Amethyst Geode

Geode

A rather uninteresting rock on the outside hosting the beauty of nature inside, that is what a geode is all about. Geodes are roughly spherical rocks, typically containing a hollow cavity lined with minerals. Possible minerals range from quartz or calcite to fluorite. Geodes that are completely filled with compact microcrystalline minerals like agate and chalcedony would be called a nodule as they are solid throughout. 

A common question we get asked is how do geodes form?

We do not know for sure how they form because it is impossible to watch a geode form in its natural state. However, it has been widely theorized that geodes form in two types of rocks: igneous, and sedimentary rock.

Igneous rocks or volcanic rocks have produced some of the world’s finest geodes. Formed directly from magma below the surface of the crust, more specifically known as intrusive igneous rock, when gas failed to escape thus creating a cavity once the magma cools. Imagine making a pancake batter with bubbles, once it is cooked and sliced open you will see cavities left behind by the bubbles. Geodes that form from sedimentary rocks, on the other hand, can be caused by either dissolving of the core or cavity left behind by organic matter. 

Moroccan Geode
An unbroken geode (left) and a hollow geode (right)

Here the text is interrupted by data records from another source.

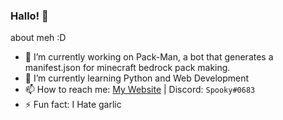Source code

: ### Hallo! 👋

about meh :D

- 🔭 I’m currently working on Pack-Man, a bot that generates a manifest.json for minecraft bedrock pack making.
- 🌱 I’m currently learning Python and Web Development
- 📫 How to reach me: [My Website](https://itsspooky.netlify.app/) | Discord: `Spooky#0683`
- ⚡ Fun fact: I Hate garlic

<!-- #### Languages I'm a familiar with:

- 🐍 Python
- 💻 HTML/CSS
-->
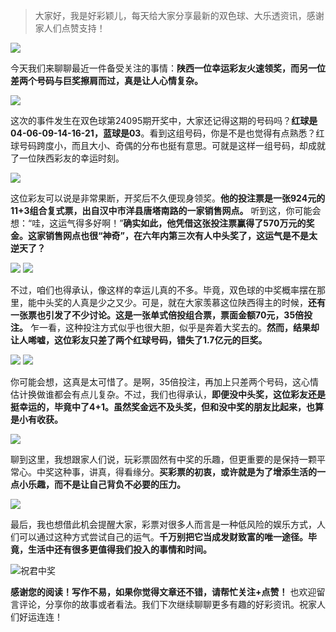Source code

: > 大家好，我是好彩颖儿，每天给大家分享最新的双色球、大乐透资讯，感谢家人们点赞支持！

![](https://cdn.jsdelivr.net/gh/wangwenjie1314/PicCDN/2024-8-19/1724029597197-image.png)

今天我们来聊聊最近一件备受关注的事情：**陕西一位幸运彩友火速领奖，而另一位差两个号码与巨奖擦肩而过，真是让人心情复杂。**

![](https://cdn.jsdelivr.net/gh/wangwenjie1314/PicCDN/2024-8-19/1724029575638-image.png)


这次的事件发生在双色球第24095期开奖中，大家还记得这期的号码吗？**红球是04-06-09-14-16-21，蓝球是03**。看到这组号码，你是不是也觉得有点熟悉？红球号码跨度小，而且大小、奇偶的分布也挺有意思。可就是这样一组号码，却成就了一位陕西彩友的幸运时刻。

![](https://cdn.jsdelivr.net/gh/wangwenjie1314/PicCDN/2024-8-19/1724030120130-image.png)


这位彩友可以说是非常果断，开奖后不久便现身领奖。**他的投注票是一张924元的11+3组合复式票，出自汉中市洋县唐塔南路的一家销售网点。** 听到这，你可能会想：“哇，这运气得多好啊！”**确实如此，他凭借这张投注票赢得了570万元的奖金。这家销售网点也很“神奇”，在六年内第三次有人中头奖了，这运气是不是太逆天了？**


![](https://cdn.jsdelivr.net/gh/wangwenjie1314/PicCDN/2024-8-20/1724136648940-image.png)
![](https://cdn.jsdelivr.net/gh/wangwenjie1314/PicCDN/2024-8-19/1724030108096-image.png)



不过，咱们也得承认，像这样的幸运儿真的不多。毕竟，双色球的中奖概率摆在那里，能中头奖的人真是少之又少。可是，就在大家羡慕这位陕西得主的时候，**还有一张票也引发了不少讨论。这是一张单式倍投组合票，票面金额70元，35倍投注。** 乍一看，这种投注方式似乎也很大胆，似乎是奔着大奖去的。**然而，结果却让人唏嘘，这位彩友只差了两个红球号码，错失了1.7亿元的巨奖。**


![](https://cdn.jsdelivr.net/gh/wangwenjie1314/PicCDN/2024-8-20/1724136680611-image.png)
![](https://cdn.jsdelivr.net/gh/wangwenjie1314/PicCDN/2024-8-19/1724030108096-image.png)

你可能会想，这真是太可惜了。是啊，35倍投注，再加上只差两个号码，这心情估计换做谁都会有点儿复杂。不过，我们也得承认，**即便没中头奖，这位彩友还是挺幸运的，毕竟中了4+1。虽然奖金远不及头奖，但和没中奖的朋友比起来，也算是小有收获。**

![](https://cdn.jsdelivr.net/gh/wangwenjie1314/PicCDN/2024-8-19/1724030133744-image.png)


聊到这里，我想跟家人们说，玩彩票固然有中奖的乐趣，但更重要的是保持一颗平常心。中奖这种事，讲真，得看缘分。**买彩票的初衷，或许就是为了增添生活的一点小乐趣，而不是让自己背负不必要的压力。**


![](https://cdn.jsdelivr.net/gh/wangwenjie1314/PicCDN/2024-8-20/1724136733638-image.png)


最后，我也想借此机会提醒大家，彩票对很多人而言是一种低风险的娱乐方式，人们可以通过这种方式尝试自己的运气。**千万别把它当成发财致富的唯一途径。毕竟，生活中还有很多更值得我们投入的事情和时间。**


![祝君中奖](https://cdn.jsdelivr.net/gh/wangwenjie1314/PicCDN/2024-7-15/1721009056013-image.png)




**感谢您的阅读！写作不易，如果你觉得文章还不错，请帮忙关注+点赞！** 也欢迎留言评论，分享你的故事或者看法。我们下次继续聊聊更多有趣的好彩资讯。祝家人们好运连连！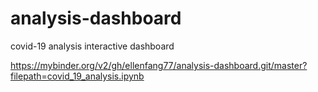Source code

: # analysis-dashboard
covid-19 analysis interactive dashboard

https://mybinder.org/v2/gh/ellenfang77/analysis-dashboard.git/master?filepath=covid_19_analysis.ipynb
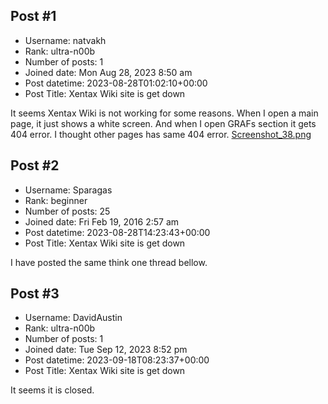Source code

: ## Post #1
- Username: natvakh
- Rank: ultra-n00b
- Number of posts: 1
- Joined date: Mon Aug 28, 2023 8:50 am
- Post datetime: 2023-08-28T01:02:10+00:00
- Post Title: Xentax Wiki site is get down

It seems Xentax Wiki is not working for some reasons. When I open a main page, it just shows a white screen. And when I open GRAFs section it gets 404 error. I thought other pages has same 404 error.
[Screenshot_38.png](https://xentaxbackup.github.io/file/24281_Screenshot_38.png)
## Post #2
- Username: Sparagas
- Rank: beginner
- Number of posts: 25
- Joined date: Fri Feb 19, 2016 2:57 am
- Post datetime: 2023-08-28T14:23:43+00:00
- Post Title: Xentax Wiki site is get down

I have posted the same think one thread bellow.
## Post #3
- Username: DavidAustin
- Rank: ultra-n00b
- Number of posts: 1
- Joined date: Tue Sep 12, 2023 8:52 pm
- Post datetime: 2023-09-18T08:23:37+00:00
- Post Title: Xentax Wiki site is get down

It seems it is closed.
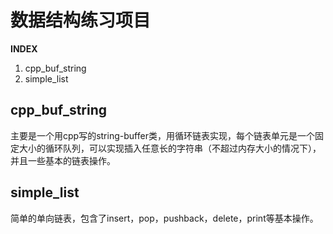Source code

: # 数据结构练习项目
**INDEX**
1. cpp_buf_string
2. simple_list


## cpp_buf_string
主要是一个用cpp写的string-buffer类，用循环链表实现，每个链表单元是一个固定大小的循环队列，可以实现插入任意长的字符串（不超过内存大小的情况下），并且一些基本的链表操作。


## simple_list
简单的单向链表，包含了insert，pop，pushback，delete，print等基本操作。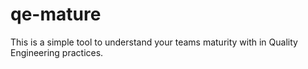# qe-mature
This is a simple tool to understand your teams maturity with in Quality Engineering practices.
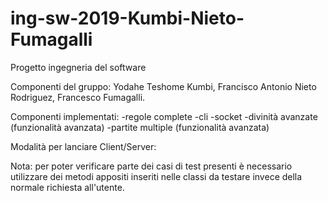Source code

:# ing-sw-2019-Kumbi-Nieto-Fumagalli
Progetto ingegneria del software

Componenti del gruppo:
Yodahe Teshome Kumbi, Francisco Antonio Nieto Rodriguez, Francesco Fumagalli.

Componenti implementati:
-regole complete
-cli
-socket
-divinità avanzate (funzionalità avanzata)
-partite multiple (funzionalità avanzata)

Modalità per lanciare Client/Server:

Nota: per poter verificare parte dei casi di test presenti è necessario utilizzare dei metodi appositi inseriti nelle classi da testare invece della normale richiesta all'utente. 
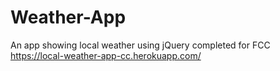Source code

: # Weather-App
An app showing local weather using jQuery completed for FCC <br>
https://local-weather-app-cc.herokuapp.com/

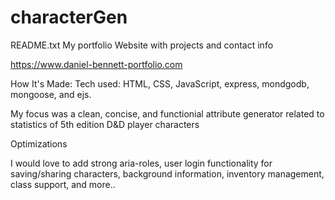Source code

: # characterGen
README.txt
My portfolio Website with projects and contact info

https://www.daniel-bennett-portfolio.com

How It's Made:
Tech used: HTML, CSS, JavaScript, express, mondgodb, mongoose, and ejs.

My focus was a clean, concise, and functionial attribute generator related to statistics of 5th edition D&D player characters

Optimizations

I would love to add strong aria-roles, user login functionality for saving/sharing characters, background information, inventory
management, class support, and more..

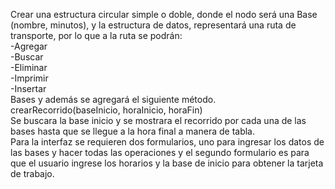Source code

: Crear una estructura circular simple o doble, donde el nodo será una Base (nombre, minutos), y la estructura de datos, representará una ruta de transporte, por lo que a la ruta se podrán:   
-Agregar   
-Buscar   
-Eliminar   
-Imprimir   
-Insertar   
Bases y además se agregará el siguiente método.   
crearRecorrido(baseInicio, horaInicio, horaFin)   
Se buscara la base  inicio y se mostrara el recorrido por cada una de las bases hasta que se llegue a la hora final a manera de tabla.   
Para la interfaz se requieren dos formularios, uno para ingresar los datos de las bases y hacer todas las operaciones y el segundo formulario es para que el usuario ingrese los horarios y la base de inicio para obtener la tarjeta de trabajo.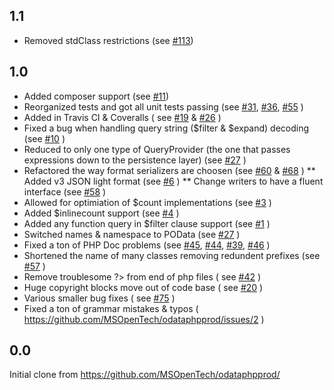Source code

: ## 1.1

* Removed stdClass restrictions (see [#113](https://github.com/POData/POData/issues/113))

## 1.0

* Added composer support (see [#11](https://github.com/balihoo/POData/issues/11))
* Reorganized tests and got all unit tests passing (see [#31](https://github.com/balihoo/POData/issues/31), [#36](https://github.com/balihoo/POData/issues/36), [#55](https://github.com/balihoo/POData/issues/55)  )
* Added in Travis CI & Coveralls ( see [#19](https://github.com/balihoo/POData/issues/19) & [#26](https://github.com/balihoo/POData/issues/26) )
* Fixed a bug when handling query string ($filter & $expand) decoding (see [#10](https://github.com/balihoo/POData/issues/10) )
* Reduced to only one type of QueryProvider (the one that passes expressions down to the persistence layer) (see [#27](https://github.com/balihoo/POData/issues/56) )
* Refactored the way format serializers are choosen (see [#60](https://github.com/balihoo/POData/issues/60) & [#68](https://github.com/balihoo/POData/issues/68) )
** Added v3 JSON light format (see [#6](https://github.com/balihoo/POData/issues/6) )
** Change writers to have a fluent interface (see [#58](https://github.com/balihoo/POData/issues/58) )
* Allowed for optimiation of $count implementations (see [#3](https://github.com/balihoo/POData/issues/3) )
* Added $inlinecount support (see [#4](https://github.com/balihoo/POData/issues/4) )
* Added any function query in $filter clause support (see [#1](https://github.com/balihoo/POData/issues/1) ) 
* Switched names & namespace to POData (see [#27](https://github.com/balihoo/POData/issues/27) )
* Fixed a ton of PHP Doc problems (see [#45](https://github.com/balihoo/POData/issues/45), [#44](https://github.com/balihoo/POData/issues/44), [#39](https://github.com/balihoo/POData/issues/39), [#46](https://github.com/balihoo/POData/issues/46) )
* Shortened the name of many classes removing redundent prefixes (see [#57](https://github.com/balihoo/POData/issues/57) )
* Remove troublesome ?> from end of php files ( see [#42](https://github.com/balihoo/POData/issues/42) )
* Huge copyright blocks move out of code base ( see [#20](https://github.com/balihoo/POData/issues/20) )
* Various smaller bug fixes ( see [#75](https://github.com/balihoo/POData/issues/75) )
* Fixed a ton of grammar mistakes & typos ( https://github.com/MSOpenTech/odataphpprod/issues/2 )

## 0.0

Initial clone from https://github.com/MSOpenTech/odataphpprod/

Once the outer part of the geode has been solidified, the second stage of formation takes place – the growth of minerals. As the porous geodes sit and wait, waves of hydrothermal fluids or groundwater flow through the host geode, bringing chemicals with them. When the chemicals slowly get deposited within, the first layer of mineral hardens on the wall. Agate or chalcedony usually make up the first layer in most geodes. With time, different temperatures and chemicals decide what crystallized mineral occupies the cavity. 

The whole process takes millions of years to form, just like any other minerals and gemstones. The result is a rock with a tough exterior and crystalline interior, exposed to the surface by natural weathering for easy discovery and extraction. With a tough exterior, breaking geodes may not always be simple. The cheapest method to break it is by using the geode as a hammer and smashing it on a solid rock surface (definitely not your home tiles), although using an iron hammer with a chisel would be more practical. Some larger and tougher geodes need to be broken with a geode cracker.

Mexican geode
Geode with red matrix with needle-like quartz crystals

Just like a Kinder Surprise, you will never know what you might find inside of a geode and that is one of the reasons why geodes are popular. The suspense, eagerness, and expectation during and after breaking process are all part of the geode-breaking enjoyment. However do not be surprised when it does not have crystals inside, nature does not always produce perfect minerals and gemstones.